### PROBLEM
Below are entries. Pull out all lines containing "https".

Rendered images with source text
▼

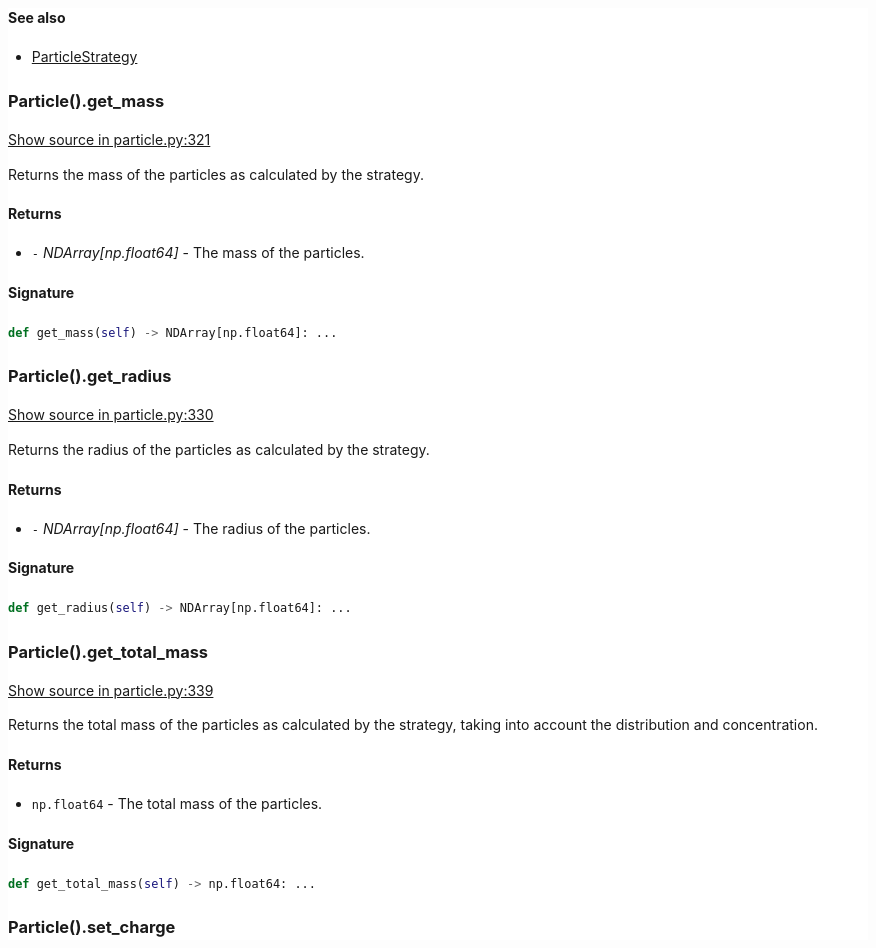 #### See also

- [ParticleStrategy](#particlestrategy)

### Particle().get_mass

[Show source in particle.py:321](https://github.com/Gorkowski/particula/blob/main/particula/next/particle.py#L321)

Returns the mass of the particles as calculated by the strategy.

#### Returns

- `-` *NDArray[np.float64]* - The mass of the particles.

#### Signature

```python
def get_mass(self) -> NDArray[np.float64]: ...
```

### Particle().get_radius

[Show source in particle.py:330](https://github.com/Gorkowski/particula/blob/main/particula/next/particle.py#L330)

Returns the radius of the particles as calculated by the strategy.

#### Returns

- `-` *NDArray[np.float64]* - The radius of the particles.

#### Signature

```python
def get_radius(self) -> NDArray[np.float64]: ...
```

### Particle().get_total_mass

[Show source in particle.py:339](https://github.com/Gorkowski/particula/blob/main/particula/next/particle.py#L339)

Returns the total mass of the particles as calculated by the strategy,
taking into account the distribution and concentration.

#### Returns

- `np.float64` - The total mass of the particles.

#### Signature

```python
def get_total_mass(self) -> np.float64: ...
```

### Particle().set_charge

▲
▼

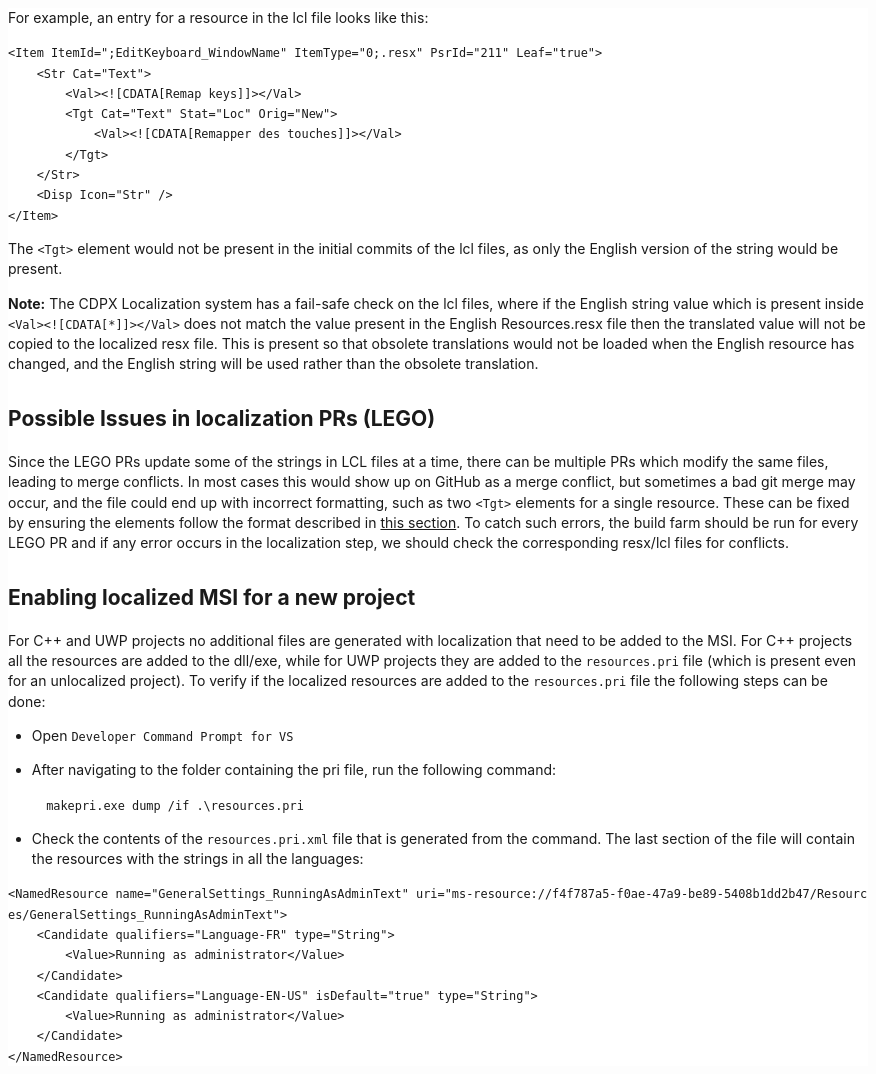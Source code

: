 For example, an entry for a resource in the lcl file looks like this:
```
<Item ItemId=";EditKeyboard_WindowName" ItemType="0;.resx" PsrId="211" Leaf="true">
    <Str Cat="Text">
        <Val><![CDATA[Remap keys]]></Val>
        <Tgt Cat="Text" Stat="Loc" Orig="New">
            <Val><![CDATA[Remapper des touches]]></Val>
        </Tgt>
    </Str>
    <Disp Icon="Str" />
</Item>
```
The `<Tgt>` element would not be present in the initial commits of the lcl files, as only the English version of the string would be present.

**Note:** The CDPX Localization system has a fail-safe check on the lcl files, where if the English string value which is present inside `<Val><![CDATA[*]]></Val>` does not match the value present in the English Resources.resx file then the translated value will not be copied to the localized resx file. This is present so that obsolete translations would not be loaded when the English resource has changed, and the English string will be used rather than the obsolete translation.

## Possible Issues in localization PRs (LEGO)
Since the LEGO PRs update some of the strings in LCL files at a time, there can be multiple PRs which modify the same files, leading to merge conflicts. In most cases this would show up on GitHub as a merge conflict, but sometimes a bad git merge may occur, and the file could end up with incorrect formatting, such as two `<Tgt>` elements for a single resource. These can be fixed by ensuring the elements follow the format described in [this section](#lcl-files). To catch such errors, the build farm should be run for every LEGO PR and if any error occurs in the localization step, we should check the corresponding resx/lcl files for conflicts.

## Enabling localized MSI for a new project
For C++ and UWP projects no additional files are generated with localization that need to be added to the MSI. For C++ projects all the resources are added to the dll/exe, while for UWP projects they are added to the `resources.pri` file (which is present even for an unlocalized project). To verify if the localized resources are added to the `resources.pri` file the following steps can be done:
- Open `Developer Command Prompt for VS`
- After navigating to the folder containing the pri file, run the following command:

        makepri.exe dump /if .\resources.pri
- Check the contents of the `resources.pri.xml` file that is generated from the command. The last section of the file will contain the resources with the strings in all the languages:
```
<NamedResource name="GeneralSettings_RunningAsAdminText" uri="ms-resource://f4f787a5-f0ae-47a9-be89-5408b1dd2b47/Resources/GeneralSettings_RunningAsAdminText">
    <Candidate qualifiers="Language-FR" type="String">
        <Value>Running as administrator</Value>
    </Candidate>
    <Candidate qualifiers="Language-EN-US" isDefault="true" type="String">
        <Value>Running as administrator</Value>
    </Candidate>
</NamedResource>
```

▲
▼

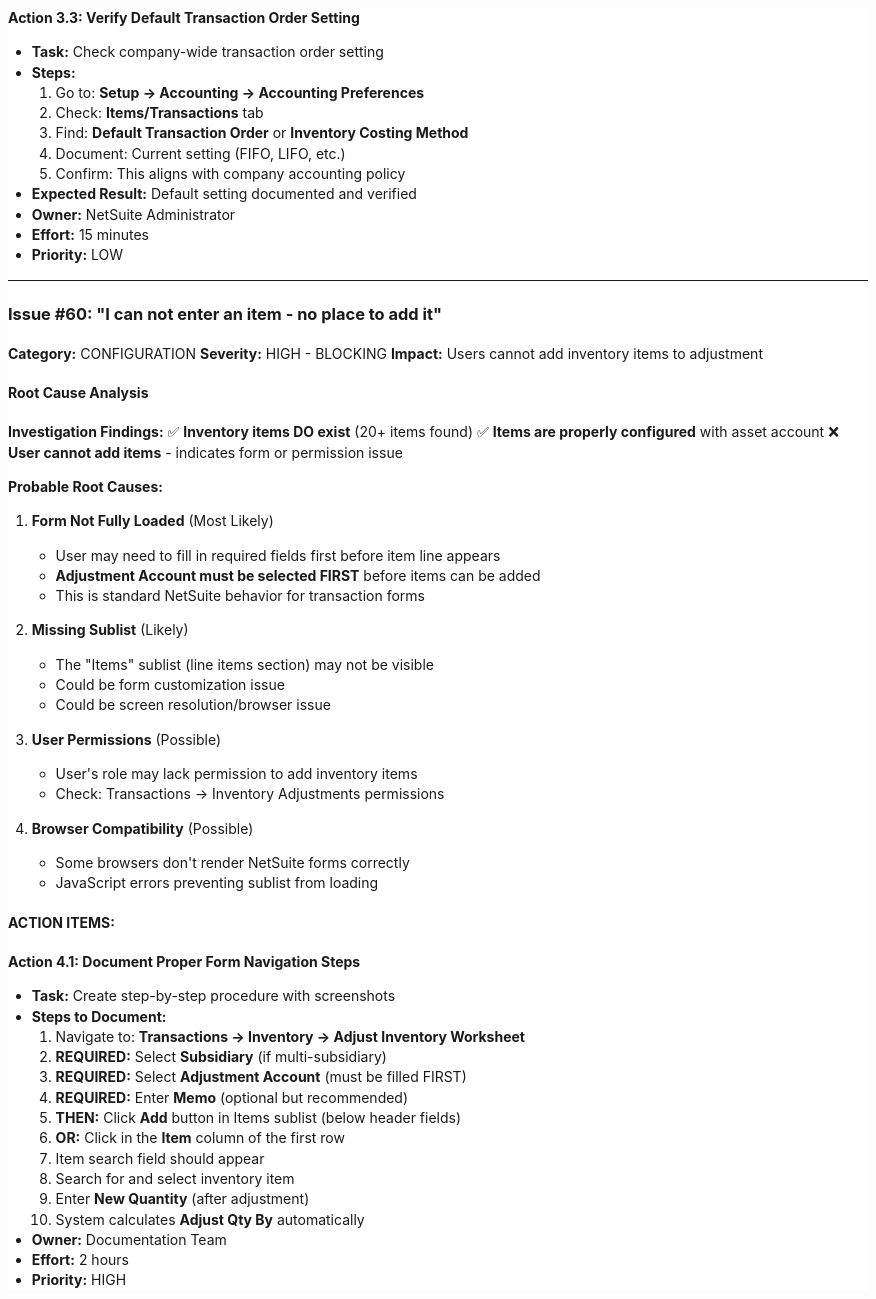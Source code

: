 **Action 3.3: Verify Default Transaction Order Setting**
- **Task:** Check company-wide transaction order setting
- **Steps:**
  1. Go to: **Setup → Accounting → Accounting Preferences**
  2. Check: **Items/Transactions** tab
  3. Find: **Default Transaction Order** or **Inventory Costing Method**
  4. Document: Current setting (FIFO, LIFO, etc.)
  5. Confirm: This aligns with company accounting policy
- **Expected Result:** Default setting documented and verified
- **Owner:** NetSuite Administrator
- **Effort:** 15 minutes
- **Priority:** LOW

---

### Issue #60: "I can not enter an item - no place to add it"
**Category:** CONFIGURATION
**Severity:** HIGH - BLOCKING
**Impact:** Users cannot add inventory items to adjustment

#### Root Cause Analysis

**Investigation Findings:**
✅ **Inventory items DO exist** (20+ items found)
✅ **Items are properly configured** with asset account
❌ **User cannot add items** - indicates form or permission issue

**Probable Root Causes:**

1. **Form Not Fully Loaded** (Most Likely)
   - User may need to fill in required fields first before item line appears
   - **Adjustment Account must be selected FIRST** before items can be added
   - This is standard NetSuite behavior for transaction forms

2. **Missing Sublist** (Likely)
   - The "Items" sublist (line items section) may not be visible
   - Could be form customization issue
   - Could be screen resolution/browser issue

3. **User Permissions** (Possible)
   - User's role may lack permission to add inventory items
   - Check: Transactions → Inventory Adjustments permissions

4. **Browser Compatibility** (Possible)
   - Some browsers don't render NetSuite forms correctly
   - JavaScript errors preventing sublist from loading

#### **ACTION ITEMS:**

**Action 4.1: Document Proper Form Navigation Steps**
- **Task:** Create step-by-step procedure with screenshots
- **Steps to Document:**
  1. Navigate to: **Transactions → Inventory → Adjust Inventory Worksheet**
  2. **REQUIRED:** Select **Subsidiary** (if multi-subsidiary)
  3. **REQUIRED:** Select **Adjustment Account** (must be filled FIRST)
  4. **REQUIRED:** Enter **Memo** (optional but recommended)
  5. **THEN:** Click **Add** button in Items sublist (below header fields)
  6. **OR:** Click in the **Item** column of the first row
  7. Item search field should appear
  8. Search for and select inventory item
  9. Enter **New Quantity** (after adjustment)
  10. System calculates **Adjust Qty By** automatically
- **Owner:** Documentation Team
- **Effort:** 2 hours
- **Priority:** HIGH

▲

### WRITTEN REPLY
[Show source in particle.py:321](https://github.com/Gorkowski/particula/blob/main/particula/next/particle.py#L321)
[Show source in particle.py:330](https://github.com/Gorkowski/particula/blob/main/particula/next/particle.py#L330)
[Show source in particle.py:339](https://github.com/Gorkowski/particula/blob/main/particula/next/particle.py#L339)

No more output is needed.